## Work to complete
Give every line of the data again, exactly as it is written.

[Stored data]

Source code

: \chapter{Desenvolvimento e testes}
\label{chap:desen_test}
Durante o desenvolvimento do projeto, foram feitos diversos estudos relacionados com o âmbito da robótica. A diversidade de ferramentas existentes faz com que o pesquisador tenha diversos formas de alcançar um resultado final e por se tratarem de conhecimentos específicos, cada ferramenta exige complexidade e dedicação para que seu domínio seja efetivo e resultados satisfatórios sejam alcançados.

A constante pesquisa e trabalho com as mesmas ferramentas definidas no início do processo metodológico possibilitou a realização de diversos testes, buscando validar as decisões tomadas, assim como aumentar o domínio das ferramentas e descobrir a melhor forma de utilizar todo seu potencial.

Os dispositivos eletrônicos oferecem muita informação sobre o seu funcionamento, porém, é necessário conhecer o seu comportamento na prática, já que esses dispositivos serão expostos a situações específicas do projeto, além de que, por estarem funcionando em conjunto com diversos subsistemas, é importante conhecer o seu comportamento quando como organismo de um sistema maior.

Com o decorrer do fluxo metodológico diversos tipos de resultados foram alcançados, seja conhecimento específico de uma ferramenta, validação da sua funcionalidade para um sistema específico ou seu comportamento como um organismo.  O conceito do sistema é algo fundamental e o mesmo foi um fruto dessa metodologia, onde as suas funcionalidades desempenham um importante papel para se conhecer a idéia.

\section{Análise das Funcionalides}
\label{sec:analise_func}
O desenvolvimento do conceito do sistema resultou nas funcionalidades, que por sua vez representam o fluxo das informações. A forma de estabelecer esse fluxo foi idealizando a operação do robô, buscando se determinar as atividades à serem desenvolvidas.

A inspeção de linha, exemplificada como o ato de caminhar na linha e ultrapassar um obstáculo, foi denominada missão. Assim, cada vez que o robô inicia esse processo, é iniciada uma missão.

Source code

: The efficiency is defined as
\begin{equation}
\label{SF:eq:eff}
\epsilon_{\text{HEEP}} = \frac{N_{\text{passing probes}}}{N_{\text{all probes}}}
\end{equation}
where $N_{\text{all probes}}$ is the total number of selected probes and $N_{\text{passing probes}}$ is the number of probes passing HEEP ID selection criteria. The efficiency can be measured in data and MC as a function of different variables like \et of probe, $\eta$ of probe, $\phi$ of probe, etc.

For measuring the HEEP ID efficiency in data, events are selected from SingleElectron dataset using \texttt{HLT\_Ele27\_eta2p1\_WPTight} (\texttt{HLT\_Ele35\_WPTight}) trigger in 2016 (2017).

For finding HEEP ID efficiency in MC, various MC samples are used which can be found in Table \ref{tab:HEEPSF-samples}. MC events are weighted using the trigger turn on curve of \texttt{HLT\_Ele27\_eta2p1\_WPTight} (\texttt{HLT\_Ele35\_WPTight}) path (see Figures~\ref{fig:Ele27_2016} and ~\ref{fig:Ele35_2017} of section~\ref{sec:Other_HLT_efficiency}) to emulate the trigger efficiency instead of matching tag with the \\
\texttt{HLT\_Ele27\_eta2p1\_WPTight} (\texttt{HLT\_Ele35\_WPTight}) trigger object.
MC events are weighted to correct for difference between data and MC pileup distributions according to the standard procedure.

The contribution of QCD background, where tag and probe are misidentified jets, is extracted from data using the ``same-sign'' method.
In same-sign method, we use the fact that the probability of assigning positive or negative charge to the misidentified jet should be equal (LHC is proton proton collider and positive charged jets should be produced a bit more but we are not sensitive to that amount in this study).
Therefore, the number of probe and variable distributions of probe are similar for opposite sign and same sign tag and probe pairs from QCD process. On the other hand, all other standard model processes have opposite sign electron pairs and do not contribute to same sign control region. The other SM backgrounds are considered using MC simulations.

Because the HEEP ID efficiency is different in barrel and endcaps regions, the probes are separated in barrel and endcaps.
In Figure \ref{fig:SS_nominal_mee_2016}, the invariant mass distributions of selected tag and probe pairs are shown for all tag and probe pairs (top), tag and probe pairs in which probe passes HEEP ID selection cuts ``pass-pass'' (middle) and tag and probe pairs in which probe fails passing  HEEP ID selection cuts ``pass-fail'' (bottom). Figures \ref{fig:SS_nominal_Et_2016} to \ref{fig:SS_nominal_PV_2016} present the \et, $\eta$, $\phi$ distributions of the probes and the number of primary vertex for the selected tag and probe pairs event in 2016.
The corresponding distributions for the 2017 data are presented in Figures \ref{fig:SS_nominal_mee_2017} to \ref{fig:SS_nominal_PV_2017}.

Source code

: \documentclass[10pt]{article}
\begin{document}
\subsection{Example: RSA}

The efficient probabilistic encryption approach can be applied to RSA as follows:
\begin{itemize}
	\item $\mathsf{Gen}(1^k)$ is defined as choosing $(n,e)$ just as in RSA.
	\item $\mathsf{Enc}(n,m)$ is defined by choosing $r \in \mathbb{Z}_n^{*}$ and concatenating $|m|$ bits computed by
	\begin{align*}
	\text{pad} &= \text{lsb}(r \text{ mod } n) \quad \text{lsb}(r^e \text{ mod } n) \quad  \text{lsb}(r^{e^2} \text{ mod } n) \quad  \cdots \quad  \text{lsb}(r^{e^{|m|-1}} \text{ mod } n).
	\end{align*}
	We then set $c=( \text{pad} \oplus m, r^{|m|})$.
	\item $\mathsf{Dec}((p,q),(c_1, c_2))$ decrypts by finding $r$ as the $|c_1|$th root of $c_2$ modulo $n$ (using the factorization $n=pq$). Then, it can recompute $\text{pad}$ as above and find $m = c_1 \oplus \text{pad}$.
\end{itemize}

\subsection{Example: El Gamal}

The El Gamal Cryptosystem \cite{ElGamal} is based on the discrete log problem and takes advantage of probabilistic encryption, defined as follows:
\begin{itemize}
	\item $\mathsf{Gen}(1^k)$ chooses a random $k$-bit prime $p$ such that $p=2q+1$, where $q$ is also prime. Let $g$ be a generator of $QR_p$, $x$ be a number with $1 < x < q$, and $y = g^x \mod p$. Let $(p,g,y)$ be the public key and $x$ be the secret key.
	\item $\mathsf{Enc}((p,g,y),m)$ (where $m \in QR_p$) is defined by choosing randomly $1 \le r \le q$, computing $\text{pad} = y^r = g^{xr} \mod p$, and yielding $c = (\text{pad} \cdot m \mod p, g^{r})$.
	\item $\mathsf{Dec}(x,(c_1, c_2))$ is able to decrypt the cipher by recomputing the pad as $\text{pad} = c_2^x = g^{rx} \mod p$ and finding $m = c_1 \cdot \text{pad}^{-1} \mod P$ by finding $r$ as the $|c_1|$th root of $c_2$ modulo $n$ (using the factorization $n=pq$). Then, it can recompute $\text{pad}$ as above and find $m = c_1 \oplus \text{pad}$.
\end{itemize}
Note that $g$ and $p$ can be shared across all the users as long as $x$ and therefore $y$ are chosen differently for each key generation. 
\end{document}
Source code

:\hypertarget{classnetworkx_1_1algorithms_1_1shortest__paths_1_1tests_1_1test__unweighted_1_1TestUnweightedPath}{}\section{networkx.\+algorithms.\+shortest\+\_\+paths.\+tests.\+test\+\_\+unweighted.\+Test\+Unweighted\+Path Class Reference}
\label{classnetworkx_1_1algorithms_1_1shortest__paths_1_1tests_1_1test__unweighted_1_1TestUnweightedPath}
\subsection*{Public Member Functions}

## Response area
Source code

: \chapter{Desenvolvimento e testes}
\label{chap:desen_test}
Durante o desenvolvimento do projeto, foram feitos diversos estudos relacionados com o âmbito da robótica. A diversidade de ferramentas existentes faz com que o pesquisador tenha diversos formas de alcançar um resultado final e por se tratarem de conhecimentos específicos, cada ferramenta exige complexidade e dedicação para que seu domínio seja efetivo e resultados satisfatórios sejam alcançados.

A constante pesquisa e trabalho com as mesmas ferramentas definidas no início do processo metodológico possibilitou a realização de diversos testes, buscando validar as decisões tomadas, assim como aumentar o domínio das ferramentas e descobrir a melhor forma de utilizar todo seu potencial.

Os dispositivos eletrônicos oferecem muita informação sobre o seu funcionamento, porém, é necessário conhecer o seu comportamento na prática, já que esses dispositivos serão expostos a situações específicas do projeto, além de que, por estarem funcionando em conjunto com diversos subsistemas, é importante conhecer o seu comportamento quando como organismo de um sistema maior.

Com o decorrer do fluxo metodológico diversos tipos de resultados foram alcançados, seja conhecimento específico de uma ferramenta, validação da sua funcionalidade para um sistema específico ou seu comportamento como um organismo.  O conceito do sistema é algo fundamental e o mesmo foi um fruto dessa metodologia, onde as suas funcionalidades desempenham um importante papel para se conhecer a idéia.

\section{Análise das Funcionalides}
\label{sec:analise_func}
O desenvolvimento do conceito do sistema resultou nas funcionalidades, que por sua vez representam o fluxo das informações. A forma de estabelecer esse fluxo foi idealizando a operação do robô, buscando se determinar as atividades à serem desenvolvidas.

A inspeção de linha, exemplificada como o ato de caminhar na linha e ultrapassar um obstáculo, foi denominada missão. Assim, cada vez que o robô inicia esse processo, é iniciada uma missão.

Source code

: The efficiency is defined as
\begin{equation}
\label{SF:eq:eff}
\epsilon_{\text{HEEP}} = \frac{N_{\text{passing probes}}}{N_{\text{all probes}}}
\end{equation}
where $N_{\text{all probes}}$ is the total number of selected probes and $N_{\text{passing probes}}$ is the number of probes passing HEEP ID selection criteria. The efficiency can be measured in data and MC as a function of different variables like \et of probe, $\eta$ of probe, $\phi$ of probe, etc.

For measuring the HEEP ID efficiency in data, events are selected from SingleElectron dataset using \texttt{HLT\_Ele27\_eta2p1\_WPTight} (\texttt{HLT\_Ele35\_WPTight}) trigger in 2016 (2017).

For finding HEEP ID efficiency in MC, various MC samples are used which can be found in Table \ref{tab:HEEPSF-samples}. MC events are weighted using the trigger turn on curve of \texttt{HLT\_Ele27\_eta2p1\_WPTight} (\texttt{HLT\_Ele35\_WPTight}) path (see Figures~\ref{fig:Ele27_2016} and ~\ref{fig:Ele35_2017} of section~\ref{sec:Other_HLT_efficiency}) to emulate the trigger efficiency instead of matching tag with the \\
\texttt{HLT\_Ele27\_eta2p1\_WPTight} (\texttt{HLT\_Ele35\_WPTight}) trigger object.
MC events are weighted to correct for difference between data and MC pileup distributions according to the standard procedure.

The contribution of QCD background, where tag and probe are misidentified jets, is extracted from data using the ``same-sign'' method.
In same-sign method, we use the fact that the probability of assigning positive or negative charge to the misidentified jet should be equal (LHC is proton proton collider and positive charged jets should be produced a bit more but we are not sensitive to that amount in this study).
Therefore, the number of probe and variable distributions of probe are similar for opposite sign and same sign tag and probe pairs from QCD process. On the other hand, all other standard model processes have opposite sign electron pairs and do not contribute to same sign control region. The other SM backgrounds are considered using MC simulations.

Because the HEEP ID efficiency is different in barrel and endcaps regions, the probes are separated in barrel and endcaps.
In Figure \ref{fig:SS_nominal_mee_2016}, the invariant mass distributions of selected tag and probe pairs are shown for all tag and probe pairs (top), tag and probe pairs in which probe passes HEEP ID selection cuts ``pass-pass'' (middle) and tag and probe pairs in which probe fails passing  HEEP ID selection cuts ``pass-fail'' (bottom). Figures \ref{fig:SS_nominal_Et_2016} to \ref{fig:SS_nominal_PV_2016} present the \et, $\eta$, $\phi$ distributions of the probes and the number of primary vertex for the selected tag and probe pairs event in 2016.
The corresponding distributions for the 2017 data are presented in Figures \ref{fig:SS_nominal_mee_2017} to \ref{fig:SS_nominal_PV_2017}.

Source code

: \documentclass[10pt]{article}
\begin{document}
\subsection{Example: RSA}

The efficient probabilistic encryption approach can be applied to RSA as follows:
\begin{itemize}
	\item $\mathsf{Gen}(1^k)$ is defined as choosing $(n,e)$ just as in RSA.
	\item $\mathsf{Enc}(n,m)$ is defined by choosing $r \in \mathbb{Z}_n^{*}$ and concatenating $|m|$ bits computed by
	\begin{align*}
	\text{pad} &= \text{lsb}(r \text{ mod } n) \quad \text{lsb}(r^e \text{ mod } n) \quad  \text{lsb}(r^{e^2} \text{ mod } n) \quad  \cdots \quad  \text{lsb}(r^{e^{|m|-1}} \text{ mod } n).
	\end{align*}
	We then set $c=( \text{pad} \oplus m, r^{|m|})$.
	\item $\mathsf{Dec}((p,q),(c_1, c_2))$ decrypts by finding $r$ as the $|c_1|$th root of $c_2$ modulo $n$ (using the factorization $n=pq$). Then, it can recompute $\text{pad}$ as above and find $m = c_1 \oplus \text{pad}$.
\end{itemize}

\subsection{Example: El Gamal}

The El Gamal Cryptosystem \cite{ElGamal} is based on the discrete log problem and takes advantage of probabilistic encryption, defined as follows:
\begin{itemize}
	\item $\mathsf{Gen}(1^k)$ chooses a random $k$-bit prime $p$ such that $p=2q+1$, where $q$ is also prime. Let $g$ be a generator of $QR_p$, $x$ be a number with $1 < x < q$, and $y = g^x \mod p$. Let $(p,g,y)$ be the public key and $x$ be the secret key.
	\item $\mathsf{Enc}((p,g,y),m)$ (where $m \in QR_p$) is defined by choosing randomly $1 \le r \le q$, computing $\text{pad} = y^r = g^{xr} \mod p$, and yielding $c = (\text{pad} \cdot m \mod p, g^{r})$.
	\item $\mathsf{Dec}(x,(c_1, c_2))$ is able to decrypt the cipher by recomputing the pad as $\text{pad} = c_2^x = g^{rx} \mod p$ and finding $m = c_1 \cdot \text{pad}^{-1} \mod P$ by finding $r$ as the $|c_1|$th root of $c_2$ modulo $n$ (using the factorization $n=pq$). Then, it can recompute $\text{pad}$ as above and find $m = c_1 \oplus \text{pad}$.
\end{itemize}
Note that $g$ and $p$ can be shared across all the users as long as $x$ and therefore $y$ are chosen differently for each key generation. 
\end{document}
Source code

:\hypertarget{classnetworkx_1_1algorithms_1_1shortest__paths_1_1tests_1_1test__unweighted_1_1TestUnweightedPath}{}\section{networkx.\+algorithms.\+shortest\+\_\+paths.\+tests.\+test\+\_\+unweighted.\+Test\+Unweighted\+Path Class Reference}
\label{classnetworkx_1_1algorithms_1_1shortest__paths_1_1tests_1_1test__unweighted_1_1TestUnweightedPath}
\subsection*{Public Member Functions}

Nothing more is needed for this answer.